# Information supplied
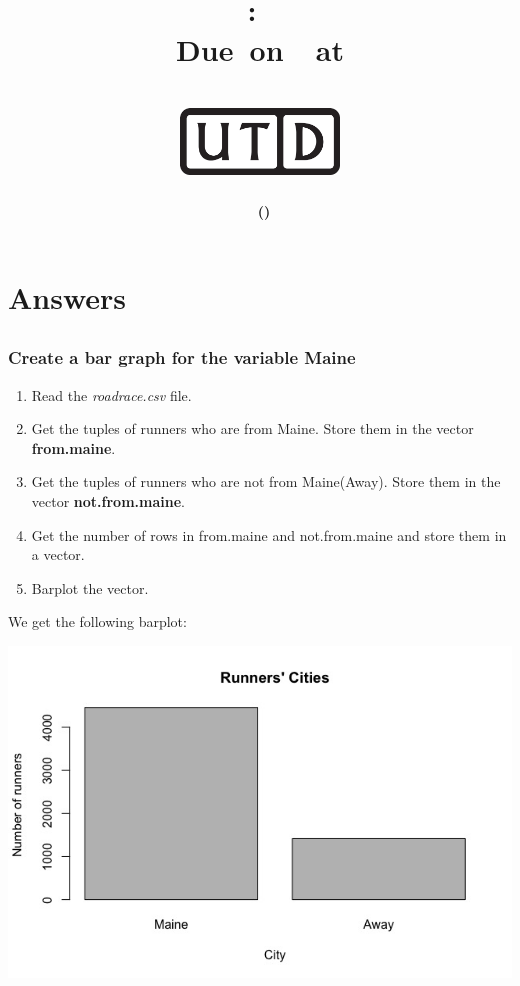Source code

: \documentclass[12pt,letterpaper,titlepage,en-US]{article}
\title{
    \vspace{1in}
    \textmd{\textbf{\hmwkClassName \\\hmwkClass:\ \hmwkTitle }}\\
     \normalsize\vspace{0.1in}\small{Due\ on\ \DTMusedate{DueDate}\ at \DTMusetime{DueDate} }\\
    \vspace{0.1in}\large{\textit{\hmwkClassInstructor}}\\
    \vspace{0.5in}\includegraphics[height=2.4em]{UTD_logo_BW}\\
    \vspace{2in}
}
\author{\textbf{\hmwkAuthorName\ \footnotesize{(\hmwkAuthorNetID)}} \\ }
\date{}
\begin{document}
\maketitle


\tableofcontents

\pagebreak
{}


\section{Answers}

\subsection{}
\subsubsection{Create a bar graph for the variable Maine}
\begin{enumerate}


\item Read the \emph{roadrace.csv} file.
\item Get the tuples of runners who are from Maine. Store them in the vector \textbf{from.maine}.
\item Get the tuples of runners who are not from Maine(Away). Store them in the vector \textbf{not.from.maine}.
\item Get the number of rows in from.maine and not.from.maine and store them in a vector.
\item Barplot the vector.
\end{enumerate}
We get the following barplot:
\begin{center}
\includegraphics[scale=0.6]{1a.jpeg}
\end{center}
\end{document}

# What to work on
The listing is to be repeated exactly, with its pictures removed.

# Response
Source code

: \documentclass[12pt,letterpaper,titlepage,en-US]{article}
\title{
    \vspace{1in}
    \textmd{\textbf{\hmwkClassName \\\hmwkClass:\ \hmwkTitle }}\\
     \normalsize\vspace{0.1in}\small{Due\ on\ \DTMusedate{DueDate}\ at \DTMusetime{DueDate} }\\
    \vspace{0.1in}\large{\textit{\hmwkClassInstructor}}\\
    \vspace{0.5in}\includegraphics[height=2.4em]{UTD_logo_BW}\\
    \vspace{2in}
}
\author{\textbf{\hmwkAuthorName\ \footnotesize{(\hmwkAuthorNetID)}} \\ }
\date{}
\begin{document}
\maketitle


\tableofcontents

\pagebreak
{}


\section{Answers}

\subsection{}
\subsubsection{Create a bar graph for the variable Maine}
\begin{enumerate}


\item Read the \emph{roadrace.csv} file.
\item Get the tuples of runners who are from Maine. Store them in the vector \textbf{from.maine}.
\item Get the tuples of runners who are not from Maine(Away). Store them in the vector \textbf{not.from.maine}.
\item Get the number of rows in from.maine and not.from.maine and store them in a vector.
\item Barplot the vector.
\end{enumerate}
We get the following barplot:
\begin{center}
\includegraphics[scale=0.6]{1a.jpeg}
\end{center}
\end{document}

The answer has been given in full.